*Your goal:* Nothing but the lines holding the string "selected" should appear in the answer. Copy them from the entries.

*Data shown:*
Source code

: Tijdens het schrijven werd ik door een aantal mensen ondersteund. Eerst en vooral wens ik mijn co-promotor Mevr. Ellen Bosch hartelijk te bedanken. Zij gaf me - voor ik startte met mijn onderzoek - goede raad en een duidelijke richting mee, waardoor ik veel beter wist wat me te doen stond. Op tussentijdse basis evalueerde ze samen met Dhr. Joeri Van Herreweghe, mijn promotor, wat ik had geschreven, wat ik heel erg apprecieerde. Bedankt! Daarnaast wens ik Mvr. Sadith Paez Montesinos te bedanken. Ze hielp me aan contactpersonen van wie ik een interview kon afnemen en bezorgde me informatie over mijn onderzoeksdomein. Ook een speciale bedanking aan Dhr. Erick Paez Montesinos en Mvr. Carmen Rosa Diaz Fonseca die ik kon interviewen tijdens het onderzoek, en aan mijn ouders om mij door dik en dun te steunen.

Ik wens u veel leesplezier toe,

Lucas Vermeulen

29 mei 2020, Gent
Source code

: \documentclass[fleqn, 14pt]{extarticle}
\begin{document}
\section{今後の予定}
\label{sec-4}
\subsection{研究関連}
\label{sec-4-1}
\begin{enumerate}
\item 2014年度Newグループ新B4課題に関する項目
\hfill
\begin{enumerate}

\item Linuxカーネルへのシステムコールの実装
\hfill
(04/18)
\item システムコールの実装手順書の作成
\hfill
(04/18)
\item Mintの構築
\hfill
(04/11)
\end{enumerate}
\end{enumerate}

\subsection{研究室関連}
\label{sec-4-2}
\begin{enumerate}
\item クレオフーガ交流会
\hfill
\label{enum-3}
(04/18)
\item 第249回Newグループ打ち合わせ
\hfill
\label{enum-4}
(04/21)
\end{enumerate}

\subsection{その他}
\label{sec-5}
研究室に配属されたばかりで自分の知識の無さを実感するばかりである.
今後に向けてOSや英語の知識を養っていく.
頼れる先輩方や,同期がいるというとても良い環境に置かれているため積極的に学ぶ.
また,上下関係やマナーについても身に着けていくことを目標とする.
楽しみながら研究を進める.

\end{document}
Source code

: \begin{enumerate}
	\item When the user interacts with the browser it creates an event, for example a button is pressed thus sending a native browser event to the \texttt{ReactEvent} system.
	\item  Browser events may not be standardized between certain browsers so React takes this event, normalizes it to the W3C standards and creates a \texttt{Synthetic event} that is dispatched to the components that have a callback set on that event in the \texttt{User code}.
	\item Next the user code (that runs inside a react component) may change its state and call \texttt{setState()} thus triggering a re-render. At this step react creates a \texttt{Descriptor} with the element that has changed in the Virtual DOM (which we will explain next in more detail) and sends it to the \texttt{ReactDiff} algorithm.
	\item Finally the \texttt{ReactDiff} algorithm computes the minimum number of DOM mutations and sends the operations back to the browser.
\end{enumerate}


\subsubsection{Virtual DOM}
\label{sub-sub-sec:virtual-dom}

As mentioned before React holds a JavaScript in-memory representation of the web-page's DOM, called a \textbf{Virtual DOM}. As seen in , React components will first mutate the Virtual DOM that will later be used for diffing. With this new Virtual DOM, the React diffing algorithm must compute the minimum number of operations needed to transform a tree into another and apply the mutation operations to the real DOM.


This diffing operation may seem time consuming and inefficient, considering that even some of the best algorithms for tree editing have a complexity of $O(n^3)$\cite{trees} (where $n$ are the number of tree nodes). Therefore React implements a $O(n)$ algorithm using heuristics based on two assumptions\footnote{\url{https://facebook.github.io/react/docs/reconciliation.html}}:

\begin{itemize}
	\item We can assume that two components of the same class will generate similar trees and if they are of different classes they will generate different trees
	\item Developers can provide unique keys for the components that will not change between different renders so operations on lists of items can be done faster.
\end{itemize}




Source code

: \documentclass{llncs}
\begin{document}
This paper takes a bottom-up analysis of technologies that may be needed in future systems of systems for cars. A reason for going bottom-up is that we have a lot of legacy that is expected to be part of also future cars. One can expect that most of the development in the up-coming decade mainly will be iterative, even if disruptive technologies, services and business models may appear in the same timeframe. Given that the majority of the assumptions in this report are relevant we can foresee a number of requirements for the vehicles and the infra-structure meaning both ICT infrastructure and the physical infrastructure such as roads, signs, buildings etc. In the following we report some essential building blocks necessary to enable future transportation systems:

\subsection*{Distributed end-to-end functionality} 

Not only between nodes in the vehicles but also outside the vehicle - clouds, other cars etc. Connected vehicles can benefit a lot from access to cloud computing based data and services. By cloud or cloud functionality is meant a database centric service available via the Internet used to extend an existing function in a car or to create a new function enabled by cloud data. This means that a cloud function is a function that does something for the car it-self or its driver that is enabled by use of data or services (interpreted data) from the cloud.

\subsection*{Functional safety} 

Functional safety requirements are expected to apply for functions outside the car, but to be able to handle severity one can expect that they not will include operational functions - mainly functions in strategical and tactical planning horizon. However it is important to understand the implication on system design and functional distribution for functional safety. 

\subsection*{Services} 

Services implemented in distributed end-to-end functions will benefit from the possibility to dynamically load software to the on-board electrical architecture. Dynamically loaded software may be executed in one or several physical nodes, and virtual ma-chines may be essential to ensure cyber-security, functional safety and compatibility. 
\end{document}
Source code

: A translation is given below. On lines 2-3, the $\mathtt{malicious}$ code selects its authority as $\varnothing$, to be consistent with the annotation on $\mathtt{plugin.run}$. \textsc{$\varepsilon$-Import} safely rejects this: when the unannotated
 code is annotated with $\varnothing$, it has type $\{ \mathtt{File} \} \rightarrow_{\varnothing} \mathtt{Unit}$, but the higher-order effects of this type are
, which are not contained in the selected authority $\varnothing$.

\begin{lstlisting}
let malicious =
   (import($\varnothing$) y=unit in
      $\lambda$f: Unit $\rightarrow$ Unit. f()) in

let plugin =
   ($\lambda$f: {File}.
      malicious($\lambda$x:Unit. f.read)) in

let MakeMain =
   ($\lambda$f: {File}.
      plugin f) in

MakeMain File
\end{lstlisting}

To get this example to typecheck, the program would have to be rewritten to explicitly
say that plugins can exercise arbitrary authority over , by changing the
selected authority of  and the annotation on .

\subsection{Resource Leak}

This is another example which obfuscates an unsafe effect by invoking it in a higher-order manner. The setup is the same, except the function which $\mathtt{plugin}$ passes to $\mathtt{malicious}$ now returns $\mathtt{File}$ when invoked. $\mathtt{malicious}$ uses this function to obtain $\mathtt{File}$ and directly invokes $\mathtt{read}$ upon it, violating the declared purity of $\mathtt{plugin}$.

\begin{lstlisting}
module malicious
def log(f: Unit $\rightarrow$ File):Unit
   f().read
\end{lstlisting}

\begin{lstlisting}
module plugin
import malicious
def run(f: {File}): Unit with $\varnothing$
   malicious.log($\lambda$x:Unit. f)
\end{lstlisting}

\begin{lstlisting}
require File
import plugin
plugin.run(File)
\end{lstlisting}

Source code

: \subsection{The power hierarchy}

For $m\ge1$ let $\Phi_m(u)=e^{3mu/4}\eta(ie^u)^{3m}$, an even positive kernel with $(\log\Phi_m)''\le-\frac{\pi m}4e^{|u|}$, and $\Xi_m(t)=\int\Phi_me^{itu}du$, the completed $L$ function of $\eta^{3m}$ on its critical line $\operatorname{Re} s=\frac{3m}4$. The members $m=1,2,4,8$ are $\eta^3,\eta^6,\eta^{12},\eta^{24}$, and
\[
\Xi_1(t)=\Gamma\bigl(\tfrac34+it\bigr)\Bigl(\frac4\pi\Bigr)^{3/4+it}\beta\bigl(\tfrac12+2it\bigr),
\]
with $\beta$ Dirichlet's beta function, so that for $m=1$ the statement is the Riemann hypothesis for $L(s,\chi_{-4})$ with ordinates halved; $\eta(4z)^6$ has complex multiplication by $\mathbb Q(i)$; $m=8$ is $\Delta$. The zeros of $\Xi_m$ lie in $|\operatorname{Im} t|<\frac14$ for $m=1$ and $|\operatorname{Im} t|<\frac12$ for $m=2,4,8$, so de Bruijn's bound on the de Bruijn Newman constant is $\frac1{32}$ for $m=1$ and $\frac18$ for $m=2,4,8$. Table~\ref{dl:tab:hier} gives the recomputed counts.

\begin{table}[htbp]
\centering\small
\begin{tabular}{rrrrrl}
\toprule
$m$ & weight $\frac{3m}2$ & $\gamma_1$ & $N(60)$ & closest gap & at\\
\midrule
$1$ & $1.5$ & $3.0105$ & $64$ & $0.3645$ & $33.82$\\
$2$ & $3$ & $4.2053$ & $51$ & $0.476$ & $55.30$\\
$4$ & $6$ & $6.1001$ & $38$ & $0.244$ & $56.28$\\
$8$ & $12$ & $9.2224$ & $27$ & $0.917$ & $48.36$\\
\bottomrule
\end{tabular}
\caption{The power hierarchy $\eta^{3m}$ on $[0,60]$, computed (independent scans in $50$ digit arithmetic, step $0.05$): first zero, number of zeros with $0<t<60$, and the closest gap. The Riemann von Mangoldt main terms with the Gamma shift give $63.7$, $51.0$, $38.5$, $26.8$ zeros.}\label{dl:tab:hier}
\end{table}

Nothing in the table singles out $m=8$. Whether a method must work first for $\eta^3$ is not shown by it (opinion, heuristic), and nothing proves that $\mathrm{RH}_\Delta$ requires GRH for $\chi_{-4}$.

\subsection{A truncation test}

*Exercise output:*
, which are not contained in the selected authority $\varnothing$.
selected authority of  and the annotation on .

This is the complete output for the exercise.